Pretty much my view. £900, all the paperwork and associated Canyon bits'n'bobs, spare mech hanger, and it looks like it just came out of the packing case.


----------



## GrumpyGregry (14 Sep 2012)

MacB said:


> Very nice Greg and* not even a hint of a 'bouncy ride for an old man'*
> 
> By the way mate if you want to change the pedals I'd be interested in the superstars


There ruddy well better be. That's one of the reasons I've bought it!


----------



## Cubist (16 Sep 2012)

GregCollins said:


> Grips, flat superstar pedals, tiller sized stem, topeak defender, and too small front rotor have got to go. Along with the seatpost which will be replaced with a dropper post.
> 
> Skinny 2.1 Nobby Nic tyres, Avid Elixir 3 brakes, STX shifters and STX front mech all a bit low rent but can all stay for now until they wear out break or become tiresome.
> 
> ...


Give me a shout when you get the dropper post. I have some spare hose guides that screw into the plugged threaded holes on the underside of the top tube that you can have.


----------



## GrumpyGregry (17 Sep 2012)

Cubist said:


> Give me a shout when you get the dropper post. I have some spare hose guides that screw into the plugged threaded holes on the underside of the top tube that you can have.


Ordered it last night!

Pedals will be in post at lunchtime, work related mentalism allowing.


----------



## Cubist (17 Sep 2012)

GregCollins said:


> Ordered it last night!
> 
> Pedals will be in post at lunchtime, work related mentalism allowing.

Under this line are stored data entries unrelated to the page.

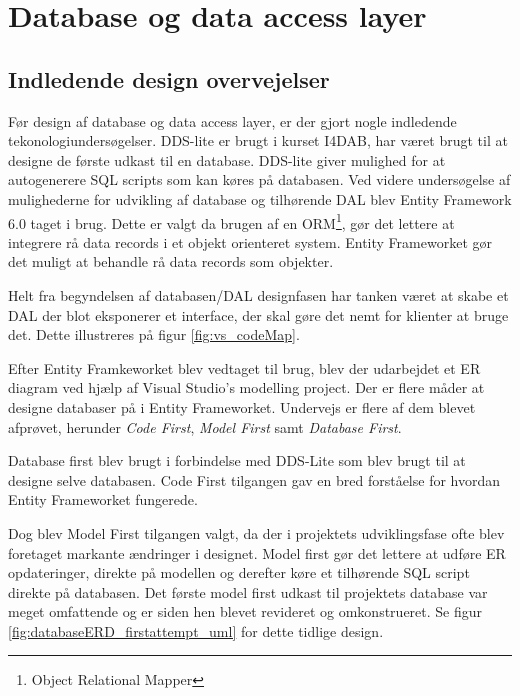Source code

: \section{Database og data access layer}

\subsection{Indledende design overvejelser}
Før design af database og data access layer, er der gjort nogle indledende tekonologiundersøgelser. DDS-lite er brugt i kurset I4DAB, har været brugt til at designe de første udkast til en database. DDS-lite giver mulighed for at autogenerere SQL scripts som kan køres på databasen. Ved videre undersøgelse af mulighederne for udvikling af database og tilhørende DAL blev Entity Framework 6.0 taget i brug. Dette er valgt da brugen af en ORM\footnote{Object Relational Mapper}, gør det lettere at integrere rå data records i et objekt orienteret system. Entity Frameworket gør det muligt at behandle rå data records som objekter. 

Helt fra begyndelsen af databasen/DAL designfasen har tanken været at skabe et DAL der blot eksponerer et interface, der skal gøre det nemt for klienter at bruge det. Dette illustreres på figur \ref{fig:vs_codeMap}.

Efter Entity Framkeworket blev vedtaget til brug, blev der udarbejdet et ER diagram ved hjælp af Visual Studio's modelling project. Der er flere måder at designe databaser på i Entity Frameworket. Undervejs er flere af dem blevet afprøvet, herunder \textit{Code First}, \textit{Model First} samt \textit{Database First}.

Database first blev brugt i forbindelse med DDS-Lite som blev brugt til at designe selve databasen. Code First tilgangen gav en bred forståelse for hvordan Entity Frameworket fungerede.

Dog blev Model First tilgangen valgt, da der i projektets udviklingsfase ofte blev foretaget markante ændringer i designet. Model first gør det lettere at udføre ER opdateringer, direkte på modellen og derefter køre et tilhørende SQL script direkte på databasen. Det første model first udkast til projektets database var meget omfattende og er siden hen blevet revideret og omkonstrueret. Se figur \ref{fig:databaseERD_firstattempt_uml} for dette tidlige design.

Nice. Reverb vom Vaterland perchance?


----------



## GrumpyGregry (17 Sep 2012)

Cubist said:


> Nice. Reverb vom Vaterland perchance?


Yep. Was going to get another gravity dropper off CRC but the saving margin vs reverb on bike-discount.de has evaporated to the square root of bugger all.


----------



## GrumpyGregry (18 Sep 2012)

New cockpit ordered. Short stem, wider bars, grips, all from on one, along with a new seat collar as a QR seat clamp has no place on a bike with a dropper post. 

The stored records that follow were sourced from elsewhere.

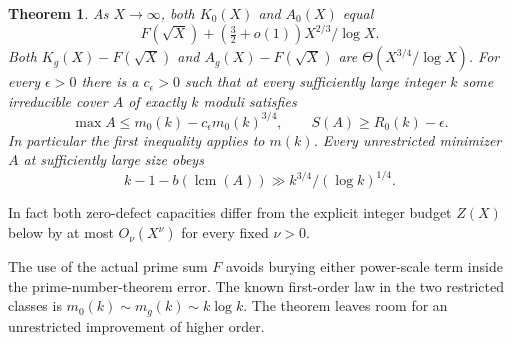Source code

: \documentclass[11pt]{article}
\newtheorem{theorem}{Theorem}
\newcommand{\lcm}{\operatorname{lcm}}
\begin{document}
\begin{theorem}\label{main}
As $X\to\infty$, both $K_0(X)$ and $A_0(X)$ equal
\[
 F(\sqrt X)+\left(\tfrac32+o(1)\right)X^{2/3}/\log X .
\]
Both $K_g(X)-F(\sqrt X)$ and $A_g(X)-F(\sqrt X)$ are $\Theta(X^{3/4}/\log X)$.
For every $\epsilon>0$ there is a $c_\epsilon>0$ such that at every sufficiently large integer $k$ some irreducible cover $A$ of exactly $k$ moduli satisfies
\[
 \max A\le m_0(k)-c_\epsilon m_0(k)^{3/4},
 \qquad S(A)\ge R_0(k)-\epsilon .
\]
In particular the first inequality applies to $m(k)$. Every unrestricted minimizer $A$ at sufficiently large size obeys
\[
 k-1-b(\lcm(A))\gg k^{3/4}/(\log k)^{1/4}.
\]
\end{theorem}
In fact both zero-defect capacities differ from the explicit integer budget $Z(X)$ below by at most $O_\nu(X^\nu)$ for every fixed $\nu>0$.

The use of the actual prime sum $F$ avoids burying either power-scale term inside the prime-number-theorem error. The known first-order law in the two restricted classes is $m_0(k)\sim m_g(k)\sim k\log k$. The theorem leaves room for an unrestricted improvement of higher order.
\end{document}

Sticking with riser bars rather than Fleegle's for now because I'm a shallow vacuous tart and on-one don't do fleegles in matt black.

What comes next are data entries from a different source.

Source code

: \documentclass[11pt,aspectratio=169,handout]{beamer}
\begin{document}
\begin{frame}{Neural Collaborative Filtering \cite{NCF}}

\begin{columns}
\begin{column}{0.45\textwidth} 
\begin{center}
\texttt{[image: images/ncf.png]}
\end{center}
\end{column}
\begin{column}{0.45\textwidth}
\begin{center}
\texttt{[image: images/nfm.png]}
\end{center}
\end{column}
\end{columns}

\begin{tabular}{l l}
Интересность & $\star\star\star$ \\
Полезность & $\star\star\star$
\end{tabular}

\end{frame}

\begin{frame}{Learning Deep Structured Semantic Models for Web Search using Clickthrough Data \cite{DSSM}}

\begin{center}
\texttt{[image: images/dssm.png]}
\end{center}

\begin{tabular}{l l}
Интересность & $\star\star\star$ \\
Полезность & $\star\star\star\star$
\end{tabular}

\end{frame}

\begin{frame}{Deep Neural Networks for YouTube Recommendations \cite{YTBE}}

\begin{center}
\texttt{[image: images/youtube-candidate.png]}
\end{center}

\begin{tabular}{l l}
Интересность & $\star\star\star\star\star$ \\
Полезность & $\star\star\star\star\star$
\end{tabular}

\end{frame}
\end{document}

Need to find a nice 203/200mm rotor to go up front, may well go Avid G2 to avoid changing the back one too.


----------



## Cubist (19 Sep 2012)

Greg, those pedals arrived yesterday and I picked them up form the sorting office this morning. Thanks, they're lovely. Those hose guides are on their way to you.

Have you ridden the Nerve yet? Can't wait for a report.


----------